Fig. 4: The accumulation of INF2 induced by ECa-associated FBXO7 mutants.

A Diagram showing ECa-associated FBXO7 mutants from cBioportal database. B Western blotting of WCLs of HEK-293T cells transfected with FLAG-INF2 plasmid and the increasing Myc-FBXO7-WT/R45Q/E61D/D72G/E288D/R410W plasmids. All quantitation were normalized to the protein level of endogenous control GAPDH. C Western blotting of WCLs and co-IP samples of anti-FLAG antibody obtained from HEK-293T cells transfected with Myc-FBXO7-WT/R45Q/E61D/D72G/E288D/R410W plasmids and/or not Myc-FBXO7 plasmid, and treated with 20 μM MG132 for 8 h before harvesting.

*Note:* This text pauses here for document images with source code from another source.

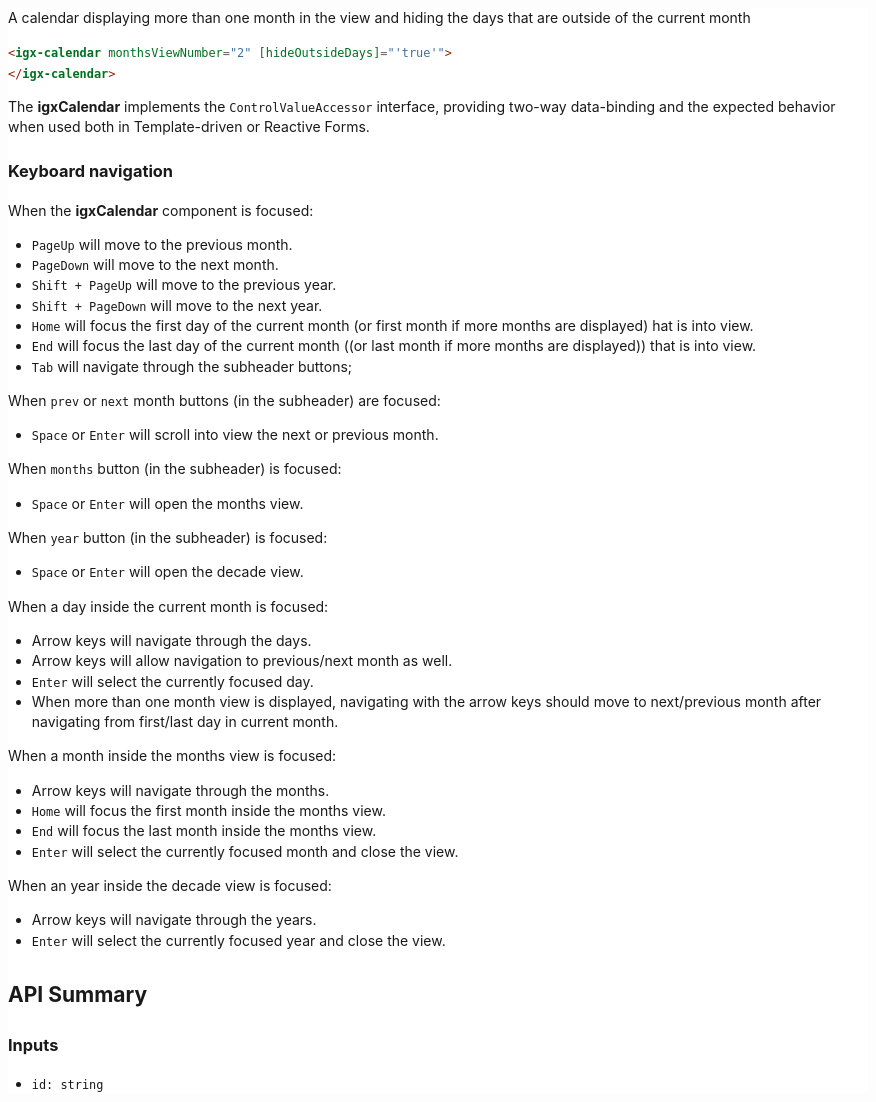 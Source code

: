 A calendar displaying more than one month in the view and hiding the days that are outside of the current month
```html
<igx-calendar monthsViewNumber="2" [hideOutsideDays]="'true'">
</igx-calendar>
```

The **igxCalendar** implements the `ControlValueAccessor` interface, providing two-way data-binding
and the expected behavior when used both in Template-driven or Reactive Forms.


### Keyboard navigation
When the **igxCalendar** component is focused:
- `PageUp` will move to the previous month.
- `PageDown` will move to the next month.
- `Shift + PageUp` will move to the previous year.
- `Shift + PageDown` will move to the next year.
- `Home` will focus the first day of the current month (or first month if more months are displayed) hat is into view.
- `End` will focus the last day of the current month ((or last month if more months are displayed)) that is into view.
- `Tab` will navigate through the subheader buttons;

When `prev` or `next` month buttons (in the subheader) are focused:
- `Space` or `Enter` will scroll into view the next or previous month.

When `months` button (in the subheader) is focused:
- `Space` or `Enter` will open the months view.

When `year` button (in the subheader) is focused:
- `Space` or `Enter` will open the decade view.

When a day inside the current month is focused:
- Arrow keys will navigate through the days.
- Arrow keys will allow navigation to previous/next month as well.
- `Enter` will select the currently focused day.
- When more than one month view is displayed, navigating with the arrow keys should move to next/previous month after navigating from first/last day in current month.

When a month inside the months view is focused:
- Arrow keys will navigate through the months.
- `Home` will focus the first month inside the months view.
- `End` will focus the last month inside the months view.
- `Enter` will select the currently focused month and close the view.

When an year inside the decade view is focused:
- Arrow keys will navigate through the years.
- `Enter` will select the currently focused year and close the view.

## API Summary

### Inputs

- `id: string`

D Western blotting of the products of in vivo ubiquitination assays performed using WCLs and co-IP samples of anti-FLAG antibody from HEK-293T cells transfected with FLAG-INF2 plasmid, and/or not transfected with Myc-FBXO7-WT/R45Q/E61D/D72G/E288D/R410W and HA-Ub plasmids, and treated with 20 μM MG132 for 8 h before harvesting. E The half-life of INF2 protein was detected by western blotting of WCLs of AN3 CA cells with FBXO7 knockout and transfected with Myc-FBXO7-WT/D72G/E288D/R410W plasmids, and treated with 50 μg/ml cycloheximide (CHX) and harvested at different time points. All quantitation were normalized to the protein level of endogenous parental GAPDH (Left). Statistics of INF2 protein half-life (Right). Data are shown as means ± SD (n = 5). Experiments in (B, C, D) were repeated three times.